::: RECORDS FOR THE TASK

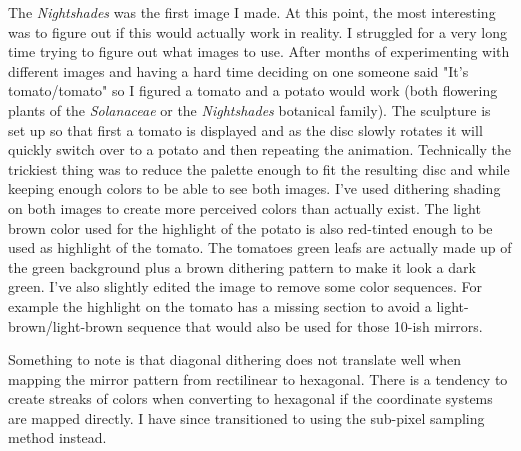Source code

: \documentclass{article}
\begin{document}
The \emph{Nightshades} was the first image I made. At this point, the most
interesting was to figure out if this would actually work in reality. I
struggled for a very long time trying to figure out what images to use.
After months of experimenting with different images and having a hard
time deciding on one someone said "It's tomato/tomato" so I figured a
tomato and a potato would work (both flowering plants of the
\emph{Solanaceae} or the \emph{Nightshades} botanical family). The
sculpture is set up so that first a tomato is displayed and as the
disc slowly rotates it will quickly switch over to a potato and then
repeating the animation. Technically the trickiest thing was to reduce
the palette enough to fit the resulting disc and while keeping enough
colors to be able to see both images. I've used dithering shading on
both images to create more perceived colors than actually exist. The
light brown color used for the highlight of the potato is also
red-tinted enough to be used as highlight of the tomato. The tomatoes
green leafs are actually made up of the green background plus a brown
dithering pattern to make it look a dark green. I've also slightly
edited the image to remove some color sequences. For example the
highlight on the tomato has a missing section to avoid a
light-brown/light-brown sequence that would also be used for those
10-ish mirrors.

Something to note is that diagonal dithering does not translate well
when mapping the mirror pattern from rectilinear to hexagonal. There is
a tendency to create streaks of colors when converting to hexagonal if
the coordinate systems are mapped directly. I have since transitioned
to using the sub-pixel sampling method instead.
\end{document}
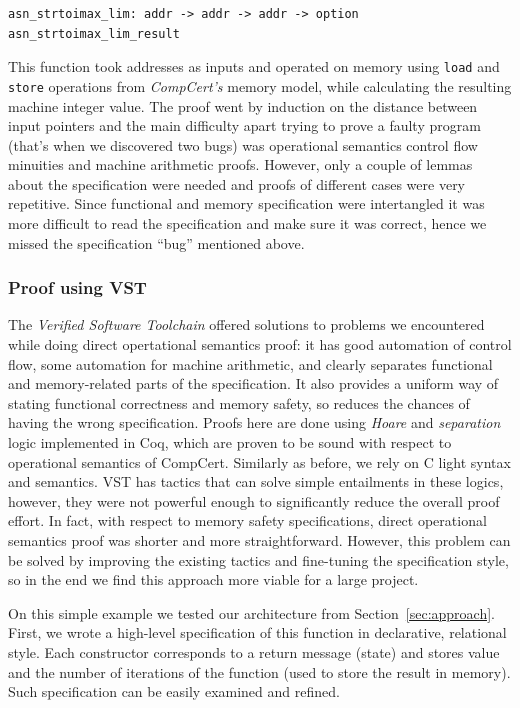 \documentclass[acmsmall,nonacm]{acmart}
\begin{document}
\begin{lstlisting}[language=Coq]
asn_strtoimax_lim: addr -> addr -> addr -> option asn_strtoimax_lim_result
\end{lstlisting}

This function took addresses as inputs and operated on memory using
\texttt{load} and \texttt{store} operations from \textit{CompCert's}
memory model, while calculating the resulting machine integer
value. The proof went by induction on the distance between input
pointers and the main difficulty apart trying to prove a faulty
program (that's when we discovered two bugs) was operational semantics
control flow minuities and machine arithmetic proofs. However, only a
couple of lemmas about the specification were needed and proofs of
different cases were very repetitive. Since functional and memory
specification were intertangled it was more difficult to read the
specification and make sure it was correct, hence we missed the
specification ``bug'' mentioned above.

\subsubsection{Proof using VST}

The \textit{Verified Software Toolchain} \cite{VST} offered solutions
to problems we encountered while doing direct opertational semantics
proof: it has good automation of control flow, some automation for
machine arithmetic, and clearly separates functional and
memory-related parts of the specification. It also provides a uniform
way of stating functional correctness and memory safety, so reduces
the chances of having the wrong specification. Proofs here are done
using \textit{Hoare} and \textit{separation} logic implemented in Coq,
which are proven to be sound with respect to operational semantics of
CompCert. Similarly as before, we rely on C light syntax and
semantics. VST has tactics that can solve simple entailments in these
logics, however, they were not powerful enough to significantly reduce
the overall proof effort. In fact, with respect to memory safety
specifications, direct operational semantics proof was shorter and
more straightforward. However, this problem can be solved by improving
the existing tactics and fine-tuning the specification style, so in
the end we find this approach more viable for a large project.

On this simple example we tested our architecture from
Section~\ref{sec:approach}. First, we wrote a high-level specification
of this function in declarative, relational style. Each constructor
corresponds to a return message (state) and stores value and the
number of iterations of the function (used to store the result in
memory). Such specification can be easily examined and refined.
\end{document}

::::::

- _WHAT TO PRODUCE_: Your answer should be the lines from the one containing "the existing tactics" through the end of the records, both included, output exactly and with nothing added.

- _OUTPUT OF THE EXERCISE_:
the existing tactics and fine-tuning the specification style, so in
the end we find this approach more viable for a large project.

On this simple example we tested our architecture from
Section~\ref{sec:approach}. First, we wrote a high-level specification
of this function in declarative, relational style. Each constructor
corresponds to a return message (state) and stores value and the
number of iterations of the function (used to store the result in
memory). Such specification can be easily examined and refined.
\end{document}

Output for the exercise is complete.